Efficient way to run independent jobs on multiple GPU machine

Hello, it is unclear to me what is the efficient way to run independent jobs (e.g., the many multiple runs of a hyper-parameter search effort) on a machine with multiple GPUs. I am not sure how Pytorch handles multiple GPUs, but I can see three ways with each possibly being better depending on how multiple GPUs are handled:

  1. Run the jobs one by one serially on the machine
  2. Run as many jobs in parallel on the machine, limiting each to a different GPU with CUDA_VISIBLE_DEVICES
  3. Run as many jobs in parallel on the machine, without limiting runs to specific GPUs
    Which of these options would be best? Or perhaps something else entirely?
1 Like

Hi, does anyone have some ideas?

Option 1 seems bad because you’re not exploiting the potential parallelism.

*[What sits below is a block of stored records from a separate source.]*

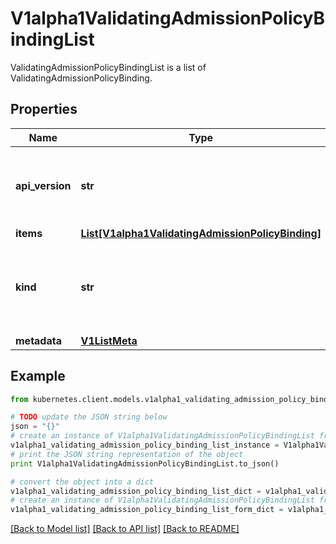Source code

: # V1alpha1ValidatingAdmissionPolicyBindingList

ValidatingAdmissionPolicyBindingList is a list of ValidatingAdmissionPolicyBinding.

## Properties
Name | Type | Description | Notes
------------ | ------------- | ------------- | -------------
**api_version** | **str** | APIVersion defines the versioned schema of this representation of an object. Servers should convert recognized schemas to the latest internal value, and may reject unrecognized values. More info: https://git.k8s.io/community/contributors/devel/sig-architecture/api-conventions.md#resources | [optional] 
**items** | [**List[V1alpha1ValidatingAdmissionPolicyBinding]**](V1alpha1ValidatingAdmissionPolicyBinding.md) | List of PolicyBinding. | [optional] 
**kind** | **str** | Kind is a string value representing the REST resource this object represents. Servers may infer this from the endpoint the kubernetes.client submits requests to. Cannot be updated. In CamelCase. More info: https://git.k8s.io/community/contributors/devel/sig-architecture/api-conventions.md#types-kinds | [optional] 
**metadata** | [**V1ListMeta**](V1ListMeta.md) |  | [optional] 

## Example

```python
from kubernetes.client.models.v1alpha1_validating_admission_policy_binding_list import V1alpha1ValidatingAdmissionPolicyBindingList

# TODO update the JSON string below
json = "{}"
# create an instance of V1alpha1ValidatingAdmissionPolicyBindingList from a JSON string
v1alpha1_validating_admission_policy_binding_list_instance = V1alpha1ValidatingAdmissionPolicyBindingList.from_json(json)
# print the JSON string representation of the object
print V1alpha1ValidatingAdmissionPolicyBindingList.to_json()

# convert the object into a dict
v1alpha1_validating_admission_policy_binding_list_dict = v1alpha1_validating_admission_policy_binding_list_instance.to_dict()
# create an instance of V1alpha1ValidatingAdmissionPolicyBindingList from a dict
v1alpha1_validating_admission_policy_binding_list_form_dict = v1alpha1_validating_admission_policy_binding_list.from_dict(v1alpha1_validating_admission_policy_binding_list_dict)
```
[[Back to Model list]](../README.md#documentation-for-models) [[Back to API list]](../README.md#documentation-for-api-endpoints) [[Back to README]](../README.md)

Option 3 is interesting. I’m not sure how pytorch picks which GPU to use if you don’t specify but I wouldn’t be surprised if everything ran on GPU 0 or something.

Option 2 (using CUDA_VISIBLE_DEVICES) looks good to me. Pytorch has this setDevice API where you can tell it what gpu to put each tensor on, but this code seems to recommend just using CUDA_VISIBLE_DEVICES

1 Like

I tried option 3 with multiprocessing.Pool() + pool.apply_async() + gpu_list = multiprocessing.Manager().list([0]*10). I tried to use a list to record the GPU usages, e.g. one gpu at most runs two jobs. Add 1 on the gpu_list when starting the job and subtract 1 after finishing it. I succeeded after solving three major problems:

1, At the start of each job, they will read gpu_lock at the same time. More than 2 jobs may use be allocated to the same GPU.
SOLUTION: use time.sleep(0.1) while submitting jobs to by pool.apply_async()
Or BETTER SOLUTION: use multiprocessing.Lock() to protect the gpu_list, add a lock when decreasing or adding gpu_list.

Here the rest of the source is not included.